### DIRECTIONS FOR THIS TASK
Repeat the data exactly as it appears.

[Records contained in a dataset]
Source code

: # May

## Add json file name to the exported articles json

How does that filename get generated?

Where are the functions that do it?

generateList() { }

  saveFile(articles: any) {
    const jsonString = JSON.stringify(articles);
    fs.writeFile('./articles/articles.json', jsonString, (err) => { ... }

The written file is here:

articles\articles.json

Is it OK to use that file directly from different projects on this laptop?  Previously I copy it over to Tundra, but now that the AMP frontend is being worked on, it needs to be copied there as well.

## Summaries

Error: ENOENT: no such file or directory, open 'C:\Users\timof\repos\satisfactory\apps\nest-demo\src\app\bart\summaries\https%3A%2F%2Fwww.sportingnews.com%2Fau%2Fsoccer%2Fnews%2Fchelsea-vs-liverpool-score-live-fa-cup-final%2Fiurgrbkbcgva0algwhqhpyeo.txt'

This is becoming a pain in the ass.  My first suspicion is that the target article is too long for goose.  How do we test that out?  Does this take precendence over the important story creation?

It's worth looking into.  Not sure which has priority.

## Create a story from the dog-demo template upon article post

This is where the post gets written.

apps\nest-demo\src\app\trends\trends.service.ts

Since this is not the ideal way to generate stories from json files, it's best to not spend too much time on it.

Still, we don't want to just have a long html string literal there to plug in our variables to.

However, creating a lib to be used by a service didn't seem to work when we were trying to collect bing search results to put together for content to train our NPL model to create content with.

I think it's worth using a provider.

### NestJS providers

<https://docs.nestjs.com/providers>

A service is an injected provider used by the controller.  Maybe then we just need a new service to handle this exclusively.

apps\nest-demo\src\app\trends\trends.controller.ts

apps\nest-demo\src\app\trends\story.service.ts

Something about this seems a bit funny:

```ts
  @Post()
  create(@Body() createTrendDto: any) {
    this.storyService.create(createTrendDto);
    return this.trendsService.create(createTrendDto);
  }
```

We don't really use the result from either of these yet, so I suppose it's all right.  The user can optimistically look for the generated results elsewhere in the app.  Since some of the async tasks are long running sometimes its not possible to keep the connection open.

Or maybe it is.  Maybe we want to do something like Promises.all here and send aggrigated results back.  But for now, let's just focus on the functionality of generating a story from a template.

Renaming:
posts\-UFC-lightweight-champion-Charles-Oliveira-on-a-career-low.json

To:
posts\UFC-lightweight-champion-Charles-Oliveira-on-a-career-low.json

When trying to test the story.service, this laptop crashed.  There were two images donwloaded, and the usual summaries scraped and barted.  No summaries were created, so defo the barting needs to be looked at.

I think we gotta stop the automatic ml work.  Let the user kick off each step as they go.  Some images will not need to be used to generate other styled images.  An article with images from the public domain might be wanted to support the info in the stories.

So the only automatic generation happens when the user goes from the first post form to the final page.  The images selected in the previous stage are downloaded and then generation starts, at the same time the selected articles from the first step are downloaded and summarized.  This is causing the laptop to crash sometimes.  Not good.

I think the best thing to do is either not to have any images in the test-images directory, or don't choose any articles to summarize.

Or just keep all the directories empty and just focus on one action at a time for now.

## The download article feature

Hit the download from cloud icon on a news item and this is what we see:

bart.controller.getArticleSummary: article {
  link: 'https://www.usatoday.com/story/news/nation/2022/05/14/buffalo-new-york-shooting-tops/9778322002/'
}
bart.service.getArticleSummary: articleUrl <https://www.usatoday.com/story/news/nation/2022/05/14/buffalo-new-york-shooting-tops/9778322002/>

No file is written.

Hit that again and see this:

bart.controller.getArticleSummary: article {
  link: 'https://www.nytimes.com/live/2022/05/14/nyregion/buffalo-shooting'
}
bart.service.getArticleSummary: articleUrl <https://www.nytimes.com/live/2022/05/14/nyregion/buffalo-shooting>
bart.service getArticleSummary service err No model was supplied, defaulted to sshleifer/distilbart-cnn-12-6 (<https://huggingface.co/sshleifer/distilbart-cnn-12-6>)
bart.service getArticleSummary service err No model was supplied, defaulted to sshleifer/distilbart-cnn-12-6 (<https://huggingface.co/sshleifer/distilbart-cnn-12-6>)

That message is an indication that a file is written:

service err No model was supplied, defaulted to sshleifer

### EXERCISE RESPONSE
Source code

: # May

## Add json file name to the exported articles json

How does that filename get generated?

Where are the functions that do it?

generateList() { }

  saveFile(articles: any) {
    const jsonString = JSON.stringify(articles);
    fs.writeFile('./articles/articles.json', jsonString, (err) => { ... }

The written file is here:

articles\articles.json

Is it OK to use that file directly from different projects on this laptop?  Previously I copy it over to Tundra, but now that the AMP frontend is being worked on, it needs to be copied there as well.

## Summaries

Error: ENOENT: no such file or directory, open 'C:\Users\timof\repos\satisfactory\apps\nest-demo\src\app\bart\summaries\https%3A%2F%2Fwww.sportingnews.com%2Fau%2Fsoccer%2Fnews%2Fchelsea-vs-liverpool-score-live-fa-cup-final%2Fiurgrbkbcgva0algwhqhpyeo.txt'

This is becoming a pain in the ass.  My first suspicion is that the target article is too long for goose.  How do we test that out?  Does this take precendence over the important story creation?

It's worth looking into.  Not sure which has priority.

## Create a story from the dog-demo template upon article post

This is where the post gets written.

apps\nest-demo\src\app\trends\trends.service.ts

Since this is not the ideal way to generate stories from json files, it's best to not spend too much time on it.

Still, we don't want to just have a long html string literal there to plug in our variables to.

However, creating a lib to be used by a service didn't seem to work when we were trying to collect bing search results to put together for content to train our NPL model to create content with.

I think it's worth using a provider.

### NestJS providers

<https://docs.nestjs.com/providers>

A service is an injected provider used by the controller.  Maybe then we just need a new service to handle this exclusively.

apps\nest-demo\src\app\trends\trends.controller.ts

apps\nest-demo\src\app\trends\story.service.ts

Something about this seems a bit funny:

```ts
  @Post()
  create(@Body() createTrendDto: any) {
    this.storyService.create(createTrendDto);
    return this.trendsService.create(createTrendDto);
  }
```

We don't really use the result from either of these yet, so I suppose it's all right.  The user can optimistically look for the generated results elsewhere in the app.  Since some of the async tasks are long running sometimes its not possible to keep the connection open.

Or maybe it is.  Maybe we want to do something like Promises.all here and send aggrigated results back.  But for now, let's just focus on the functionality of generating a story from a template.

Renaming:
posts\-UFC-lightweight-champion-Charles-Oliveira-on-a-career-low.json

To:
posts\UFC-lightweight-champion-Charles-Oliveira-on-a-career-low.json

When trying to test the story.service, this laptop crashed.  There were two images donwloaded, and the usual summaries scraped and barted.  No summaries were created, so defo the barting needs to be looked at.

I think we gotta stop the automatic ml work.  Let the user kick off each step as they go.  Some images will not need to be used to generate other styled images.  An article with images from the public domain might be wanted to support the info in the stories.

So the only automatic generation happens when the user goes from the first post form to the final page.  The images selected in the previous stage are downloaded and then generation starts, at the same time the selected articles from the first step are downloaded and summarized.  This is causing the laptop to crash sometimes.  Not good.

I think the best thing to do is either not to have any images in the test-images directory, or don't choose any articles to summarize.

Or just keep all the directories empty and just focus on one action at a time for now.

## The download article feature

Hit the download from cloud icon on a news item and this is what we see:

bart.controller.getArticleSummary: article {
  link: 'https://www.usatoday.com/story/news/nation/2022/05/14/buffalo-new-york-shooting-tops/9778322002/'
}
bart.service.getArticleSummary: articleUrl <https://www.usatoday.com/story/news/nation/2022/05/14/buffalo-new-york-shooting-tops/9778322002/>

No file is written.

Hit that again and see this:

bart.controller.getArticleSummary: article {
  link: 'https://www.nytimes.com/live/2022/05/14/nyregion/buffalo-shooting'
}
bart.service.getArticleSummary: articleUrl <https://www.nytimes.com/live/2022/05/14/nyregion/buffalo-shooting>
bart.service getArticleSummary service err No model was supplied, defaulted to sshleifer/distilbart-cnn-12-6 (<https://huggingface.co/sshleifer/distilbart-cnn-12-6>)
bart.service getArticleSummary service err No model was supplied, defaulted to sshleifer/distilbart-cnn-12-6 (<https://huggingface.co/sshleifer/distilbart-cnn-12-6>)

That message is an indication that a file is written:

service err No model was supplied, defaulted to sshleifer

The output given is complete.